Over recent years Siemens has divested its gas, power and wind assets, and it has floated the healthcare business. In the process Siemens has become more profitable and cash generative. However, the valuation remains undemanding at a price-to-earnings ratio (P/E) of just 14 times. Excluding the listed healthcare business (Siemens continues to own 75%), the core business is valued at around 11 times P/E when industrial automation peers are valued at double this.

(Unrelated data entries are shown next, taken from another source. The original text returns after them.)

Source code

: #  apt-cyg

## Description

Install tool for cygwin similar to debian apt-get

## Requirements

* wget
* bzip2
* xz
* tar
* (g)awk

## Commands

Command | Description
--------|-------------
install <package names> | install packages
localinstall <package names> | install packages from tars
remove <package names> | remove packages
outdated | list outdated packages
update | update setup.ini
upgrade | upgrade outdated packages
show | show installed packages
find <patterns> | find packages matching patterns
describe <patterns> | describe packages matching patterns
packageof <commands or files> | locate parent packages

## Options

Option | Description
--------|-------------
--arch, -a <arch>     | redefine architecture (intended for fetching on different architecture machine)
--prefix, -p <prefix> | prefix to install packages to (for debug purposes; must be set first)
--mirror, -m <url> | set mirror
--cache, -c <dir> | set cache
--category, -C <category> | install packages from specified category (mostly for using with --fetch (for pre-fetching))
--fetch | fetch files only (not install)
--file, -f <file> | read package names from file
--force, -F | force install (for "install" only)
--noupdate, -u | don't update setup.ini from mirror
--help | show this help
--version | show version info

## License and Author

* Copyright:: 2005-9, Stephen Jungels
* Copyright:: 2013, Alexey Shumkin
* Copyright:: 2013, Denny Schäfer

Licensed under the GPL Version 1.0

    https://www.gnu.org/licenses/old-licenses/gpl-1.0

Alibaba reported a solid set of results for its first fiscal quarter of its 2024 financial year. Revenue growth was 14% with the core Taobao and Tmall division growing 12%. Adjusted profit growth (including a one-off re-basing of share-based payments at Ant Group) was 43% (70% excluding this one-off adjustment). Alibaba is working on the finer detail of delineation and separation of the six business units that can be listed separately. The business is extremely lowly valued at just 10 times net profits. Adjusting this for the year-end net cash of US$48bn (market capitalisation is US$235bn), the valuation drops to just eight times net profits. The group is generating free cash flow of c.$24bn a year, a free cash flow yield of 10%. The company continues to repurchase shares, US$3bn worth last quarter with an outstanding buyback authorisation of US$16bn. With an expected return on equity this year of 13%, these buybacks are very accretive. Ant Group, the firm’s 30% associate, is offering to buy back its own stock at a valuation that is 22% above the value we assume for Ant Group in our sum-of-the-parts valuation. With the core business generating more than 100% of group operating profit, any value ascribed to the spin-offs of stakes in the other five divisions is going to make the valuation of the core group look even more compelling.
The fund offers authentic contrarian value with a highly attractive weighted average upside on a two-year view of 54%. This is on estimates and valuations for the individual holdings that we think are conservative, providing a good margin of safety. The strategy has a forward price to earnings ratio of nine times and a price to book multiple of one.